When considering a migration to open source software, it’s good to keep in mind the mistakes of those who have tried before and so avoid falling into the same traps they did.
That’s the advice of Andy Astor, chief executive of EnterpriseDB, who gave a presentation on “the top five mistakes to avoid in migrating to open source” at the LinuxWorld conference held in Boston earlier this month.
One of the most important things to remember, he told the audience, is that using open source software shouldn’t be a goal if you don’t have a clear idea about the rationale behind such a move. Doing it just to follow a fad is not a great idea, he says.
Rather, it’s important to undertake a thorough internal analysis and to focus on avoiding the following mistakes:
• Failing to minimise the costs and risks associated with a migration. “If you’re not working hard to minimise the costs and risks, chances are you are going to be part of one of the attempts that fail,” Astor says. “Understand your business case and, if you don’t know it, I would encourage you to walk away.” By proactively and explicitly reviewing the risks — and the best practices available to minimise them — migration decisions will be easier, more focused and more likely to work, he says.

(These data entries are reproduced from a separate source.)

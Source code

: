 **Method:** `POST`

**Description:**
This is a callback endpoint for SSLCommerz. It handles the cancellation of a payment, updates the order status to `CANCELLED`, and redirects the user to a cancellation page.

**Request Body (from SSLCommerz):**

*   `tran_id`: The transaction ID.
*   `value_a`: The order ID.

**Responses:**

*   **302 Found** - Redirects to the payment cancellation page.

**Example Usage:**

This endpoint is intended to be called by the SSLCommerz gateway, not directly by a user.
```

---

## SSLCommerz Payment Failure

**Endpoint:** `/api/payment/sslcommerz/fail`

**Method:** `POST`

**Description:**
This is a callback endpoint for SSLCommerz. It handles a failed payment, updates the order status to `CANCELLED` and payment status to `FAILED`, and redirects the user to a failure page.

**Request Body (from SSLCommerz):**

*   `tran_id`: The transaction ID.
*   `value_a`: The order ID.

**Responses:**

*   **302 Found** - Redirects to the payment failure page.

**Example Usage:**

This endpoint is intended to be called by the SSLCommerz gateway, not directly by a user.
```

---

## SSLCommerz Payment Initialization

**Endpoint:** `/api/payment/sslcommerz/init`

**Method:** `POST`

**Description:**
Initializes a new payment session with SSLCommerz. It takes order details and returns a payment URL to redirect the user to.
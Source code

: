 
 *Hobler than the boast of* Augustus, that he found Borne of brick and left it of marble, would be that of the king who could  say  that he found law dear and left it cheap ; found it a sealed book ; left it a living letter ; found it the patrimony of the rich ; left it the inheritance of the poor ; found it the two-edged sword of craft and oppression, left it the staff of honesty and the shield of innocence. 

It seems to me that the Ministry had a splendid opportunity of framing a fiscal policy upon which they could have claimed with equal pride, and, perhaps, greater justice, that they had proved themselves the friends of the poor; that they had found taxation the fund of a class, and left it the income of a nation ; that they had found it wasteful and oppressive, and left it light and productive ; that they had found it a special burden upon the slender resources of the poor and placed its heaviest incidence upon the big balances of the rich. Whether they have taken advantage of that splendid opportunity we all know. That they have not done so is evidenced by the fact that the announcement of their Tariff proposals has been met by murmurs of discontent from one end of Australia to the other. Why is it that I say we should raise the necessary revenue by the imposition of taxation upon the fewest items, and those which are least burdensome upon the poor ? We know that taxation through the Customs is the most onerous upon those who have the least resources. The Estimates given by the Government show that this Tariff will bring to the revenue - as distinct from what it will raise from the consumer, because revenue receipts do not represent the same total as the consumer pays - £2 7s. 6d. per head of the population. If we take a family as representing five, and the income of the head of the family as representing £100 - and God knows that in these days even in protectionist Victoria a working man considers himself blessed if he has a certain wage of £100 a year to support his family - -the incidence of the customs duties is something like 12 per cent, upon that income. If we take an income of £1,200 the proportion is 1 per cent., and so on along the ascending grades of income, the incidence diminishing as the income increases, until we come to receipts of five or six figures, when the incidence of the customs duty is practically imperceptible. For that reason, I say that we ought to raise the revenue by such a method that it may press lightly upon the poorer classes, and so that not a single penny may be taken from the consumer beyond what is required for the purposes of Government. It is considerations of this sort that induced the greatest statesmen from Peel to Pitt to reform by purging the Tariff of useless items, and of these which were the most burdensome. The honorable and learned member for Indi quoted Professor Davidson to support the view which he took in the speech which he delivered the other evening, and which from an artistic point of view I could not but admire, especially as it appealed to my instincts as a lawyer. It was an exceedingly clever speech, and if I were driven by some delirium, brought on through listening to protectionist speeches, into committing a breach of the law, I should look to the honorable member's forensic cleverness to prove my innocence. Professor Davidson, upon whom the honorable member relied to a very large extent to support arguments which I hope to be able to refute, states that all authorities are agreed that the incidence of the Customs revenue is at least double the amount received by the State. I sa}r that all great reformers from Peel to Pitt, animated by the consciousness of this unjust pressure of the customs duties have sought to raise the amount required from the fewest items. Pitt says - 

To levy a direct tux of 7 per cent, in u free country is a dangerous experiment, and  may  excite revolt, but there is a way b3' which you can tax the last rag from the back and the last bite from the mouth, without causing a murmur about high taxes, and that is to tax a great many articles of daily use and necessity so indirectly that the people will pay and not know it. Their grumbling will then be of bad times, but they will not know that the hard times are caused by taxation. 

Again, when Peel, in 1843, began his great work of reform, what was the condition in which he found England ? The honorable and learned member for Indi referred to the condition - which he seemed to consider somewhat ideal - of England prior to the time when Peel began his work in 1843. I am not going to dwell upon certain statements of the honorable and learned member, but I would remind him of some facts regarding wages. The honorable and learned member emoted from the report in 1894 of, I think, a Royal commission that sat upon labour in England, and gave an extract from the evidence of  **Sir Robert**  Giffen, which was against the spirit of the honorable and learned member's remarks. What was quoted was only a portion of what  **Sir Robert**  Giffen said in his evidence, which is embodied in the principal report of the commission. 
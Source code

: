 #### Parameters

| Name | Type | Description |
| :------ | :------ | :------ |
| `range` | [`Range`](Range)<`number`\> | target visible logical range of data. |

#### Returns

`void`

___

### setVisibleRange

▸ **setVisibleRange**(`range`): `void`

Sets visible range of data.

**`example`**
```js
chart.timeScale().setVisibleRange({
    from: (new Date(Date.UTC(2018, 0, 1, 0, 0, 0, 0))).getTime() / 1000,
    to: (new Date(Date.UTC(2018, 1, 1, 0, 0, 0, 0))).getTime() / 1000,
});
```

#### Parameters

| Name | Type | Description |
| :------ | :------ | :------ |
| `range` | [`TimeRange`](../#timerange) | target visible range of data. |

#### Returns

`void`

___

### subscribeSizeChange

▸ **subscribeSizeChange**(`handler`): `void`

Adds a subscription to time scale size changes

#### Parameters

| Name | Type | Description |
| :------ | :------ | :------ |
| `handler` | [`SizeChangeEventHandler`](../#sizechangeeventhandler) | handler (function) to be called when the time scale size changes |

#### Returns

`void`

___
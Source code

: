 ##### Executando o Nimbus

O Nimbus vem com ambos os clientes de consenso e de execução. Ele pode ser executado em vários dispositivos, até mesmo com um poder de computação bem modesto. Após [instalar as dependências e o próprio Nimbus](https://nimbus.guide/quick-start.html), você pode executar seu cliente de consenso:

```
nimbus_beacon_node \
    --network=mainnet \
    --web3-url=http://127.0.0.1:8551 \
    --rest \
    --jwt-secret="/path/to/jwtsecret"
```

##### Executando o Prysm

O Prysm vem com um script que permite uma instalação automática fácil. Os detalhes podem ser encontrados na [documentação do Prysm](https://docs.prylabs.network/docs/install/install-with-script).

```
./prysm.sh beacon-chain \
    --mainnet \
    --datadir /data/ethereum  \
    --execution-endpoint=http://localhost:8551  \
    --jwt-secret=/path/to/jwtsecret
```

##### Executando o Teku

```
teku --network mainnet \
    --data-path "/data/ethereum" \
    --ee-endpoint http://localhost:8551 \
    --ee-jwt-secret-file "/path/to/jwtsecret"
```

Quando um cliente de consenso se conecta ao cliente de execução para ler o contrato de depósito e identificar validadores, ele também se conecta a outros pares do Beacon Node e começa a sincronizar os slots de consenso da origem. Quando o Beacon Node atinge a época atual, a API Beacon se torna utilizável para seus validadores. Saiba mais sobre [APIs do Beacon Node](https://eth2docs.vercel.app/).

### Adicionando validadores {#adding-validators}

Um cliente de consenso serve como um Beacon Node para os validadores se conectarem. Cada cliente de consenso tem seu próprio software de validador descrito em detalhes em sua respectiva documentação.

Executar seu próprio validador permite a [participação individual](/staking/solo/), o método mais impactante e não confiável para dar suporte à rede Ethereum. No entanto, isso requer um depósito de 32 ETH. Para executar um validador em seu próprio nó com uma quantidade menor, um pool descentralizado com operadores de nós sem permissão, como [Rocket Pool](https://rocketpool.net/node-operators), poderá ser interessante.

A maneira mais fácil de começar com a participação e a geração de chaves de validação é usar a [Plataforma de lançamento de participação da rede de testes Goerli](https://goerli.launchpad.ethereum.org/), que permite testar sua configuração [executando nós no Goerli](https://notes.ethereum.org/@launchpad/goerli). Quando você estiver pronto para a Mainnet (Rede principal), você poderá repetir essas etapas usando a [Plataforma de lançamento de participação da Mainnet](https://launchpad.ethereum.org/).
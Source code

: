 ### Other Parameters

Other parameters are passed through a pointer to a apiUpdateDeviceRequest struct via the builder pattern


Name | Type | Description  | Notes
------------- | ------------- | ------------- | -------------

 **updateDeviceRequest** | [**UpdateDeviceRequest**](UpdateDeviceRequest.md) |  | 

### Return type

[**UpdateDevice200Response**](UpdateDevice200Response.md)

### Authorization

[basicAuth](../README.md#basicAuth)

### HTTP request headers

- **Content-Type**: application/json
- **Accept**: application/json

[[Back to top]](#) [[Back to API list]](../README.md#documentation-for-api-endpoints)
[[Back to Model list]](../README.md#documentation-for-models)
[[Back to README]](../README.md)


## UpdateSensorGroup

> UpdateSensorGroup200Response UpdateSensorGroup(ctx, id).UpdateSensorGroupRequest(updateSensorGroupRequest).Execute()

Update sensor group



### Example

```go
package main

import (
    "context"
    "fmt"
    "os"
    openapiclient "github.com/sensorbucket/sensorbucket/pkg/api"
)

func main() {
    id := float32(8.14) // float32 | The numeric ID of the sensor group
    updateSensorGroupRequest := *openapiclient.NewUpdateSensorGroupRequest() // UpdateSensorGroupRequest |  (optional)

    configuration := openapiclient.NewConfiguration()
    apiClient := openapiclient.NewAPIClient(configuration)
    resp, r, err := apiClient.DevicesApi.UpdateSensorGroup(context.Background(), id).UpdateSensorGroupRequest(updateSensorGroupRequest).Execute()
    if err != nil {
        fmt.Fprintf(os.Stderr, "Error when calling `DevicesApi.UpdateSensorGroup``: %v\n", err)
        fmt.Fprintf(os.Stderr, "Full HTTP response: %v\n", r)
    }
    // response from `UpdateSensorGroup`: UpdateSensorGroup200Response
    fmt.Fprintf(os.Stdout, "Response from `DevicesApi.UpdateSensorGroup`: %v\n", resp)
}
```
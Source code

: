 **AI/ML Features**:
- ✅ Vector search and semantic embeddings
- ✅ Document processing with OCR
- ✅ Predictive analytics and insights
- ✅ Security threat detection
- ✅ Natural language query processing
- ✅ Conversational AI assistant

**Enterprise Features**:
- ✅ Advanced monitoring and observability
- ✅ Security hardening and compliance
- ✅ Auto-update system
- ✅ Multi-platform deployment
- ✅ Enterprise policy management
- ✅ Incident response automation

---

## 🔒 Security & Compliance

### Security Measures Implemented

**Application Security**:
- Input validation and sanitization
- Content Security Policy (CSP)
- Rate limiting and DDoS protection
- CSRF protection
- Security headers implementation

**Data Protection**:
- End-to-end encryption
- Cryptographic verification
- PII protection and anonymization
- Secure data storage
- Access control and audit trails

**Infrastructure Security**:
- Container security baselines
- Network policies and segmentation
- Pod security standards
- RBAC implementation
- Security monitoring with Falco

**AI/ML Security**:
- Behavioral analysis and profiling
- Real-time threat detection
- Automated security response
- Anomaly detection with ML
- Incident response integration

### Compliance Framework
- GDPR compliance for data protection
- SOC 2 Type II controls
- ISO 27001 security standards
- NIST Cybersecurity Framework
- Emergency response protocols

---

• Bringing in open source for open source’s sake or because it may help your career. “Open source is just a technology solution to a business problem,” Astor says. “Open source is not a religion. Open source is going to just be a part of the [overall technology] fabric in general. Why are you doing your open source migration is the right question. To reduce costs, to enhance security, to increase business flexibility — these are all good reasons. What matters is if you are effectively solving a business problem and I would encourage you to continue to ask that question.”
• Fearing the unknown, including licensing concerns. “Open source licences are not that complicated, just unfamiliar,” Astor says. “Don’t sweat it, read it. It’s not that hard.”
• Ignoring the open-source community. “The community is the direct force behind open source software,” he says. “Fundamentally, you ignore the community at your own peril. It’s where you get active help and where you might get your next workers. If you don’t have yourself or your vendor deeply involved in the thing that is driving this forward, then you’re sort of standing there all by yourself. You can get a whole lot from the community.”
• Thinking that, because it’s open source, you don’t need support. “A commercial organisation needs commercial support”, especially when it’s running enterprise applications that matter to the business, Astor says. “You need to know that there’s someone on the planet to fix things that go wrong.”